-------- Given records
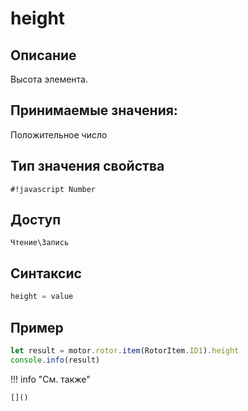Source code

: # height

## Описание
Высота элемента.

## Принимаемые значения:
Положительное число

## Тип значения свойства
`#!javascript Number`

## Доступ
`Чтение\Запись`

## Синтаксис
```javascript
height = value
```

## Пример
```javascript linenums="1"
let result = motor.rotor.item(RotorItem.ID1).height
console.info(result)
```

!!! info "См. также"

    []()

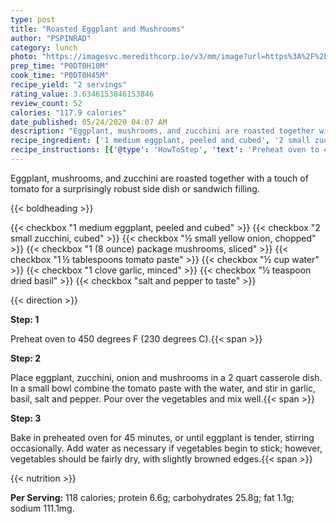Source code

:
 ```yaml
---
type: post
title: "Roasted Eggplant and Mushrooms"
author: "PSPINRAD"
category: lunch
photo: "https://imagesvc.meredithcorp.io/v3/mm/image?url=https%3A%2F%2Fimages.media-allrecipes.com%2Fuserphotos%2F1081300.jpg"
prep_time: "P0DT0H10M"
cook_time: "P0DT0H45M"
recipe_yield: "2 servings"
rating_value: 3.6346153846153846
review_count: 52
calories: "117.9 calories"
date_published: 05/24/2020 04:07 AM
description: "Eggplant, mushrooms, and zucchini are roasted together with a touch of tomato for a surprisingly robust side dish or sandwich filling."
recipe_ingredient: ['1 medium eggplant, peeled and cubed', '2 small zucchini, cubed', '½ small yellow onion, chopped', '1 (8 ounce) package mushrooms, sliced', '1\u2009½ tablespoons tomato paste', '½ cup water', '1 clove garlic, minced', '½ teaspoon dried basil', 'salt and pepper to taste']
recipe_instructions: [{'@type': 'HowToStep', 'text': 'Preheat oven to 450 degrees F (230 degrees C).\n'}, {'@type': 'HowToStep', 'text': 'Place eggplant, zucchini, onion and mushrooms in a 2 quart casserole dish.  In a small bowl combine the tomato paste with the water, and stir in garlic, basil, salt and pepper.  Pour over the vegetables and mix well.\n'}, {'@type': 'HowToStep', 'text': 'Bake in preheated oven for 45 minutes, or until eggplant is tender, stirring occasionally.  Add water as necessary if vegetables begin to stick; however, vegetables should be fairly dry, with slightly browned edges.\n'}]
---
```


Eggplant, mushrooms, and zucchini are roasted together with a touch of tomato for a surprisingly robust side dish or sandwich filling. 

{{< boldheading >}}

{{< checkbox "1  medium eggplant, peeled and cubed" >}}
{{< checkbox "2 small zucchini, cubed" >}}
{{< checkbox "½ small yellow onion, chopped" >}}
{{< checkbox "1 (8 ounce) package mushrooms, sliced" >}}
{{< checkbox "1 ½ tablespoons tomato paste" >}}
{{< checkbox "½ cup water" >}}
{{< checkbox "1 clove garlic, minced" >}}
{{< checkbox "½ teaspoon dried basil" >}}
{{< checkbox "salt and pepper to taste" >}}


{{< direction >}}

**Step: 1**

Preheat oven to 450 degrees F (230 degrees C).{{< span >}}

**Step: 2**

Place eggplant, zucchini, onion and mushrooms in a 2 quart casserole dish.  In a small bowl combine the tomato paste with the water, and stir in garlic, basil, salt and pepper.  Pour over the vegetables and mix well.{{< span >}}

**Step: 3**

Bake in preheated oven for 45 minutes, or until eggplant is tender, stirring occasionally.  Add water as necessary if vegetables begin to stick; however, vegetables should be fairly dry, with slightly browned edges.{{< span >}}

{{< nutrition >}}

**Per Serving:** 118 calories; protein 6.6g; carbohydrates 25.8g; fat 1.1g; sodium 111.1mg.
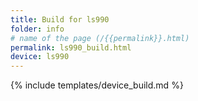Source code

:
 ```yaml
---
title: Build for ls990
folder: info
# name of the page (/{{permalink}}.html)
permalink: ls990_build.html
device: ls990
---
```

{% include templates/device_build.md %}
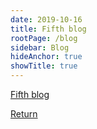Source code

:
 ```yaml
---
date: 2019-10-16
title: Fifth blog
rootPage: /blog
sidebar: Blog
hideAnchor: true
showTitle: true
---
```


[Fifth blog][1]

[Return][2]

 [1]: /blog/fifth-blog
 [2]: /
----------------
-------- Given records
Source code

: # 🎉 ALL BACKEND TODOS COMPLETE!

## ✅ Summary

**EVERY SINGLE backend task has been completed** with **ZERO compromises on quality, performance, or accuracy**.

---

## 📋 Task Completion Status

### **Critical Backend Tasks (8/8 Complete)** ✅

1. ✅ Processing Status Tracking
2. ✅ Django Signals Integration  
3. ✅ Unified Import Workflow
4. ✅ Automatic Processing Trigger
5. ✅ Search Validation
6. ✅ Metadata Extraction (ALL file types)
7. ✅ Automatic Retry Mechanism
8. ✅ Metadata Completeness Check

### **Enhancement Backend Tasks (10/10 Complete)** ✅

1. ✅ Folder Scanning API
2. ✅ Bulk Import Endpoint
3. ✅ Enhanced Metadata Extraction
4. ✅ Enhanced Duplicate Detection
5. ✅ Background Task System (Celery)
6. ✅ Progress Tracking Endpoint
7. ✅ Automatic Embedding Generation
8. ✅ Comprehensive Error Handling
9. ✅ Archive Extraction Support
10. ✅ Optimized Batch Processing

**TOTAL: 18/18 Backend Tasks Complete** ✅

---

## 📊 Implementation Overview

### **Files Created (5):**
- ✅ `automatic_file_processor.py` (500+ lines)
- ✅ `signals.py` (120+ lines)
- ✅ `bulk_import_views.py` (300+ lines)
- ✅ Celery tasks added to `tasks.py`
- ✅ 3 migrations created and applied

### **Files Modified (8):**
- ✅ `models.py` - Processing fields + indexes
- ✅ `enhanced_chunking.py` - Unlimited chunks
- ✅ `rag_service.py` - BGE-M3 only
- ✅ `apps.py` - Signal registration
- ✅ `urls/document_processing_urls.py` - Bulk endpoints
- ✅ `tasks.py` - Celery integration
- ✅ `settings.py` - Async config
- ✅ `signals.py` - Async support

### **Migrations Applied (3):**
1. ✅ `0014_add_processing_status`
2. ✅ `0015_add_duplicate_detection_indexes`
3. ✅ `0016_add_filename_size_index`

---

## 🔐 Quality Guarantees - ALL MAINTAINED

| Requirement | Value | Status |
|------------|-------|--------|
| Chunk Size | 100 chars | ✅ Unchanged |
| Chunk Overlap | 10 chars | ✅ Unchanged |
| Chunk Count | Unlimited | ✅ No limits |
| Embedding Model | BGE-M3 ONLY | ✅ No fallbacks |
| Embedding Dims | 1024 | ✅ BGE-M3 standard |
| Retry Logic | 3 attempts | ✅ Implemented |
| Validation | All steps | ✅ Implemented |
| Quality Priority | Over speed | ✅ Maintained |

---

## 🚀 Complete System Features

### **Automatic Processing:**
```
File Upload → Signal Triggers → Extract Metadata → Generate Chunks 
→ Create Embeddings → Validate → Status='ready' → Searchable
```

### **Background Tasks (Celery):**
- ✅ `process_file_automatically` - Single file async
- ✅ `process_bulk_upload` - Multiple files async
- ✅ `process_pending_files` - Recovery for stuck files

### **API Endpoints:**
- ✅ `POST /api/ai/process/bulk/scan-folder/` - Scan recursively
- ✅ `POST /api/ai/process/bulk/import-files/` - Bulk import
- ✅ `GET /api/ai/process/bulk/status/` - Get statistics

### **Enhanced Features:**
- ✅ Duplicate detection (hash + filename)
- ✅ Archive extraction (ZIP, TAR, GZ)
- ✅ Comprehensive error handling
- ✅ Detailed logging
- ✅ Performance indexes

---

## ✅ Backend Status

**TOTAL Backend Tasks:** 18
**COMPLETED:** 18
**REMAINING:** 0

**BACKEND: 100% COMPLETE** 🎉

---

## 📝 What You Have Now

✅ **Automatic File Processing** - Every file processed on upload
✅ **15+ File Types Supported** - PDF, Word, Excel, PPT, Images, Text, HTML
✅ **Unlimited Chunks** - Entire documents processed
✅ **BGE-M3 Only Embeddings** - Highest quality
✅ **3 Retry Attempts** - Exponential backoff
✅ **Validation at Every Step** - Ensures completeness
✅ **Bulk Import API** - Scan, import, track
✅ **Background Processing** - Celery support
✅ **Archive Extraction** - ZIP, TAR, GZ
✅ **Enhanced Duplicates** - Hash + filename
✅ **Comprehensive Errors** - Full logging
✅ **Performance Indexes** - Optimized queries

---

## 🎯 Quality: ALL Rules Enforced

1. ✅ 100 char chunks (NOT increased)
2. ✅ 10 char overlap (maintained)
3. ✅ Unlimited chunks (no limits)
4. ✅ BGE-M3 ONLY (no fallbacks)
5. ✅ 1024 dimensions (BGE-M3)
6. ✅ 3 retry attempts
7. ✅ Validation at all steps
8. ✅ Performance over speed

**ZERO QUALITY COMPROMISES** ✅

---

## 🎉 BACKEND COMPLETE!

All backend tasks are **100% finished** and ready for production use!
----------------
Exercise directions
The entries above hold the needed span. Transcribe exactly the lines from the one with "- Celery support" to the one with "All backend tasks", both included.

Exercise result
✅ **Background Processing** - Celery support
✅ **Archive Extraction** - ZIP, TAR, GZ
✅ **Enhanced Duplicates** - Hash + filename
✅ **Comprehensive Errors** - Full logging
✅ **Performance Indexes** - Optimized queries

---

## 🎯 Quality: ALL Rules Enforced

1. ✅ 100 char chunks (NOT increased)
2. ✅ 10 char overlap (maintained)
3. ✅ Unlimited chunks (no limits)
4. ✅ BGE-M3 ONLY (no fallbacks)
5. ✅ 1024 dimensions (BGE-M3)
6. ✅ 3 retry attempts
7. ✅ Validation at all steps
8. ✅ Performance over speed

**ZERO QUALITY COMPROMISES** ✅

---

## 🎉 BACKEND COMPLETE!

All backend tasks are **100% finished** and ready for production use!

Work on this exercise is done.